Prompt | Below are some records; output all of them exactly as they read.

[Saved data entries]

++++++++++

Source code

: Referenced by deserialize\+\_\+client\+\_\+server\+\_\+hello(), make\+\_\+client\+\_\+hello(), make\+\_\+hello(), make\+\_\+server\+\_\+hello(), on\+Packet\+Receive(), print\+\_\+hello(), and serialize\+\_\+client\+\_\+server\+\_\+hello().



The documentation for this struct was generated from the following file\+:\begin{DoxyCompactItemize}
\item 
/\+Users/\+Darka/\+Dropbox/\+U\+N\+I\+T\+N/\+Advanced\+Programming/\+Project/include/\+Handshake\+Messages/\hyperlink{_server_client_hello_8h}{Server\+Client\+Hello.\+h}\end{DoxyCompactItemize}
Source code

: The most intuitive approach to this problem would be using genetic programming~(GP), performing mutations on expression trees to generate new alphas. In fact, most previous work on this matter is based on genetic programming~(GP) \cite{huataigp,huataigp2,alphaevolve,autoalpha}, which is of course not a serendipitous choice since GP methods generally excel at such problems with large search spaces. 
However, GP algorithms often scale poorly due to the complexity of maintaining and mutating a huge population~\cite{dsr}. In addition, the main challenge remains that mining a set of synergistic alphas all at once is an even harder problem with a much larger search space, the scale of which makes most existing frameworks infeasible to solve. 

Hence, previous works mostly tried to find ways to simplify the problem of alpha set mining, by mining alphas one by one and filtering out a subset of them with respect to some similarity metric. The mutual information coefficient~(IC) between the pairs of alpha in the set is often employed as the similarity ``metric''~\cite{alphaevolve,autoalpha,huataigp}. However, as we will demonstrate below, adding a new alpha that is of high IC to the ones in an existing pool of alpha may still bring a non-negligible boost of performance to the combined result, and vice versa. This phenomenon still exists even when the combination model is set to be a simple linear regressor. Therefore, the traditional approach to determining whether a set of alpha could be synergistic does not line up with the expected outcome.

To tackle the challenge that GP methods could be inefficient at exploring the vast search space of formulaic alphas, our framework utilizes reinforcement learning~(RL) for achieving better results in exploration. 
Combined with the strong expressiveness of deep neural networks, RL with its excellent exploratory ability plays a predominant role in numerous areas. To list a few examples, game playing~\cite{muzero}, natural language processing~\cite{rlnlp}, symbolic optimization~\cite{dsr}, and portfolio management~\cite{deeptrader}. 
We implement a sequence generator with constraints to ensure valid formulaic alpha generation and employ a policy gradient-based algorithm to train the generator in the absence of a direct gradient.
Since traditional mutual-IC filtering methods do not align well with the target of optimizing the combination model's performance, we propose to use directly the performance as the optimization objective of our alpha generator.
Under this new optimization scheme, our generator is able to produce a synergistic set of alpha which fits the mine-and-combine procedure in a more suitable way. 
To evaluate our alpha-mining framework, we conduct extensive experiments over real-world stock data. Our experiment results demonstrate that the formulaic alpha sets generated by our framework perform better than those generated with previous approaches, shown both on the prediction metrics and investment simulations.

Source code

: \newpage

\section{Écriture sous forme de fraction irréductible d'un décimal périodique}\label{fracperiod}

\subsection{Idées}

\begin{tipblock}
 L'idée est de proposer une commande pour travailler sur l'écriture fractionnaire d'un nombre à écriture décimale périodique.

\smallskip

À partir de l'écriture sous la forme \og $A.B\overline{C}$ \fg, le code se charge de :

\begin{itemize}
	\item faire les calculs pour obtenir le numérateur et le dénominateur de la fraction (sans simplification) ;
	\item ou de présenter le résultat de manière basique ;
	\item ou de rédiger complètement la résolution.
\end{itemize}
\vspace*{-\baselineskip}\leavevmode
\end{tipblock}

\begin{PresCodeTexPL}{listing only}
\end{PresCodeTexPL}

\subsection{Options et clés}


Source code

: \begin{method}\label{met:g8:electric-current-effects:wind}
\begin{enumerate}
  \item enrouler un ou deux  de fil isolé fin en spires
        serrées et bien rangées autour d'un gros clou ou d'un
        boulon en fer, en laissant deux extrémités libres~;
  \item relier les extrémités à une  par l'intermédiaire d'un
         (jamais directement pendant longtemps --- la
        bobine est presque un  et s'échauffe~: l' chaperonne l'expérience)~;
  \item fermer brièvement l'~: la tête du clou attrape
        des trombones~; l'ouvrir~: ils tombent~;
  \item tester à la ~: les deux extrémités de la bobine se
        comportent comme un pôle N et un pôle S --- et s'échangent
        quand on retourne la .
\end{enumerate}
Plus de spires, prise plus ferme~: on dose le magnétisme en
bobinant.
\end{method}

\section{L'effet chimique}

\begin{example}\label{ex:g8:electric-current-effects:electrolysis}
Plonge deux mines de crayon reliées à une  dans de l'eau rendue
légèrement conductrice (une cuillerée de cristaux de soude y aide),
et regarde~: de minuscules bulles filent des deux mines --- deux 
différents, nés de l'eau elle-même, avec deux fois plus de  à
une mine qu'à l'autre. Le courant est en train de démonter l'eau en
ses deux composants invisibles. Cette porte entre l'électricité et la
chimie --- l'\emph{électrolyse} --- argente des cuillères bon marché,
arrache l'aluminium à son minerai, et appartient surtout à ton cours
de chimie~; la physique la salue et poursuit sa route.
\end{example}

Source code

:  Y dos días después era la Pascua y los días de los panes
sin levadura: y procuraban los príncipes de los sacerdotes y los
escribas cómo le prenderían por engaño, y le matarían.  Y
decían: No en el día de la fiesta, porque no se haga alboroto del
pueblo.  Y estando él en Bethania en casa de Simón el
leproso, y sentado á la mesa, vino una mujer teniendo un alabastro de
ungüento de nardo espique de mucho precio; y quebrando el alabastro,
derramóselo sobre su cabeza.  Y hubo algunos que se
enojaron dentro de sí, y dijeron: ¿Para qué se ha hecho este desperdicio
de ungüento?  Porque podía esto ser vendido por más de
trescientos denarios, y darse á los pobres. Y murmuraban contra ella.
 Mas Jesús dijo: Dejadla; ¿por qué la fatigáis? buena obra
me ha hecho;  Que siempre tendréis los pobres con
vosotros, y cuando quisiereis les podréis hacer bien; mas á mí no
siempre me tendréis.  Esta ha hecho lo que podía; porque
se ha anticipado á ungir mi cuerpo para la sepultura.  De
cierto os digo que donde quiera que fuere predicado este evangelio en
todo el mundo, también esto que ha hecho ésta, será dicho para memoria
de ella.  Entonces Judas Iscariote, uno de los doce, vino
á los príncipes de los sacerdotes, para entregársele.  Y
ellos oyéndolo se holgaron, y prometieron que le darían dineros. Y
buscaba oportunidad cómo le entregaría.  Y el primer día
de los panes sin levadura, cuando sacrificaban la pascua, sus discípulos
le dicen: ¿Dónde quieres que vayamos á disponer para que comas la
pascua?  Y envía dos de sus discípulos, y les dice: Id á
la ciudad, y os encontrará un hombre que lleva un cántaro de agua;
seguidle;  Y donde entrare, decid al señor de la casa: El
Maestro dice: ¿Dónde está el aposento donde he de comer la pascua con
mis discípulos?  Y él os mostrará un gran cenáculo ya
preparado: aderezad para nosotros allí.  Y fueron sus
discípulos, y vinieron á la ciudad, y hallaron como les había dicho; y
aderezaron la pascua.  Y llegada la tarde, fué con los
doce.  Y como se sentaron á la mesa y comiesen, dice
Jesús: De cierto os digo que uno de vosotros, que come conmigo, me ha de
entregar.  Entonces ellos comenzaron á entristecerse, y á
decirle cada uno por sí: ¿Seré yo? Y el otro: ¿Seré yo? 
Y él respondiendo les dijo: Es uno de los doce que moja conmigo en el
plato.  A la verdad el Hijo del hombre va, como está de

++++++++++

Solution to this task |
Source code

: Referenced by deserialize\+\_\+client\+\_\+server\+\_\+hello(), make\+\_\+client\+\_\+hello(), make\+\_\+hello(), make\+\_\+server\+\_\+hello(), on\+Packet\+Receive(), print\+\_\+hello(), and serialize\+\_\+client\+\_\+server\+\_\+hello().



The documentation for this struct was generated from the following file\+:\begin{DoxyCompactItemize}
\item 
/\+Users/\+Darka/\+Dropbox/\+U\+N\+I\+T\+N/\+Advanced\+Programming/\+Project/include/\+Handshake\+Messages/\hyperlink{_server_client_hello_8h}{Server\+Client\+Hello.\+h}\end{DoxyCompactItemize}
Source code

: The most intuitive approach to this problem would be using genetic programming~(GP), performing mutations on expression trees to generate new alphas. In fact, most previous work on this matter is based on genetic programming~(GP) \cite{huataigp,huataigp2,alphaevolve,autoalpha}, which is of course not a serendipitous choice since GP methods generally excel at such problems with large search spaces. 
However, GP algorithms often scale poorly due to the complexity of maintaining and mutating a huge population~\cite{dsr}. In addition, the main challenge remains that mining a set of synergistic alphas all at once is an even harder problem with a much larger search space, the scale of which makes most existing frameworks infeasible to solve. 

Hence, previous works mostly tried to find ways to simplify the problem of alpha set mining, by mining alphas one by one and filtering out a subset of them with respect to some similarity metric. The mutual information coefficient~(IC) between the pairs of alpha in the set is often employed as the similarity ``metric''~\cite{alphaevolve,autoalpha,huataigp}. However, as we will demonstrate below, adding a new alpha that is of high IC to the ones in an existing pool of alpha may still bring a non-negligible boost of performance to the combined result, and vice versa. This phenomenon still exists even when the combination model is set to be a simple linear regressor. Therefore, the traditional approach to determining whether a set of alpha could be synergistic does not line up with the expected outcome.

To tackle the challenge that GP methods could be inefficient at exploring the vast search space of formulaic alphas, our framework utilizes reinforcement learning~(RL) for achieving better results in exploration. 
Combined with the strong expressiveness of deep neural networks, RL with its excellent exploratory ability plays a predominant role in numerous areas. To list a few examples, game playing~\cite{muzero}, natural language processing~\cite{rlnlp}, symbolic optimization~\cite{dsr}, and portfolio management~\cite{deeptrader}. 
We implement a sequence generator with constraints to ensure valid formulaic alpha generation and employ a policy gradient-based algorithm to train the generator in the absence of a direct gradient.
Since traditional mutual-IC filtering methods do not align well with the target of optimizing the combination model's performance, we propose to use directly the performance as the optimization objective of our alpha generator.
Under this new optimization scheme, our generator is able to produce a synergistic set of alpha which fits the mine-and-combine procedure in a more suitable way. 
To evaluate our alpha-mining framework, we conduct extensive experiments over real-world stock data. Our experiment results demonstrate that the formulaic alpha sets generated by our framework perform better than those generated with previous approaches, shown both on the prediction metrics and investment simulations.

Source code

: \newpage

\section{Écriture sous forme de fraction irréductible d'un décimal périodique}\label{fracperiod}

\subsection{Idées}

\begin{tipblock}
 L'idée est de proposer une commande pour travailler sur l'écriture fractionnaire d'un nombre à écriture décimale périodique.

\smallskip

À partir de l'écriture sous la forme \og $A.B\overline{C}$ \fg, le code se charge de :

\begin{itemize}
	\item faire les calculs pour obtenir le numérateur et le dénominateur de la fraction (sans simplification) ;
	\item ou de présenter le résultat de manière basique ;
	\item ou de rédiger complètement la résolution.
\end{itemize}
\vspace*{-\baselineskip}\leavevmode
\end{tipblock}

\begin{PresCodeTexPL}{listing only}
\end{PresCodeTexPL}

\subsection{Options et clés}


Source code

: \begin{method}\label{met:g8:electric-current-effects:wind}
\begin{enumerate}
  \item enrouler un ou deux  de fil isolé fin en spires
        serrées et bien rangées autour d'un gros clou ou d'un
        boulon en fer, en laissant deux extrémités libres~;
  \item relier les extrémités à une  par l'intermédiaire d'un
         (jamais directement pendant longtemps --- la
        bobine est presque un  et s'échauffe~: l' chaperonne l'expérience)~;
  \item fermer brièvement l'~: la tête du clou attrape
        des trombones~; l'ouvrir~: ils tombent~;
  \item tester à la ~: les deux extrémités de la bobine se
        comportent comme un pôle N et un pôle S --- et s'échangent
        quand on retourne la .
\end{enumerate}
Plus de spires, prise plus ferme~: on dose le magnétisme en
bobinant.
\end{method}

\section{L'effet chimique}

\begin{example}\label{ex:g8:electric-current-effects:electrolysis}
Plonge deux mines de crayon reliées à une  dans de l'eau rendue
légèrement conductrice (une cuillerée de cristaux de soude y aide),
et regarde~: de minuscules bulles filent des deux mines --- deux 
différents, nés de l'eau elle-même, avec deux fois plus de  à
une mine qu'à l'autre. Le courant est en train de démonter l'eau en
ses deux composants invisibles. Cette porte entre l'électricité et la
chimie --- l'\emph{électrolyse} --- argente des cuillères bon marché,
arrache l'aluminium à son minerai, et appartient surtout à ton cours
de chimie~; la physique la salue et poursuit sa route.
\end{example}

Source code

:  Y dos días después era la Pascua y los días de los panes
sin levadura: y procuraban los príncipes de los sacerdotes y los
escribas cómo le prenderían por engaño, y le matarían.  Y
decían: No en el día de la fiesta, porque no se haga alboroto del
pueblo.  Y estando él en Bethania en casa de Simón el
leproso, y sentado á la mesa, vino una mujer teniendo un alabastro de
ungüento de nardo espique de mucho precio; y quebrando el alabastro,
derramóselo sobre su cabeza.  Y hubo algunos que se
enojaron dentro de sí, y dijeron: ¿Para qué se ha hecho este desperdicio
de ungüento?  Porque podía esto ser vendido por más de
trescientos denarios, y darse á los pobres. Y murmuraban contra ella.
 Mas Jesús dijo: Dejadla; ¿por qué la fatigáis? buena obra
me ha hecho;  Que siempre tendréis los pobres con
vosotros, y cuando quisiereis les podréis hacer bien; mas á mí no
siempre me tendréis.  Esta ha hecho lo que podía; porque
se ha anticipado á ungir mi cuerpo para la sepultura.  De
cierto os digo que donde quiera que fuere predicado este evangelio en
todo el mundo, también esto que ha hecho ésta, será dicho para memoria
de ella.  Entonces Judas Iscariote, uno de los doce, vino
á los príncipes de los sacerdotes, para entregársele.  Y
ellos oyéndolo se holgaron, y prometieron que le darían dineros. Y
buscaba oportunidad cómo le entregaría.  Y el primer día
de los panes sin levadura, cuando sacrificaban la pascua, sus discípulos
le dicen: ¿Dónde quieres que vayamos á disponer para que comas la
pascua?  Y envía dos de sus discípulos, y les dice: Id á
la ciudad, y os encontrará un hombre que lleva un cántaro de agua;
seguidle;  Y donde entrare, decid al señor de la casa: El
Maestro dice: ¿Dónde está el aposento donde he de comer la pascua con
mis discípulos?  Y él os mostrará un gran cenáculo ya
preparado: aderezad para nosotros allí.  Y fueron sus
discípulos, y vinieron á la ciudad, y hallaron como les había dicho; y
aderezaron la pascua.  Y llegada la tarde, fué con los
doce.  Y como se sentaron á la mesa y comiesen, dice
Jesús: De cierto os digo que uno de vosotros, que come conmigo, me ha de
entregar.  Entonces ellos comenzaron á entristecerse, y á
decirle cada uno por sí: ¿Seré yo? Y el otro: ¿Seré yo? 
Y él respondiendo les dijo: Es uno de los doce que moja conmigo en el
plato.  A la verdad el Hijo del hombre va, como está de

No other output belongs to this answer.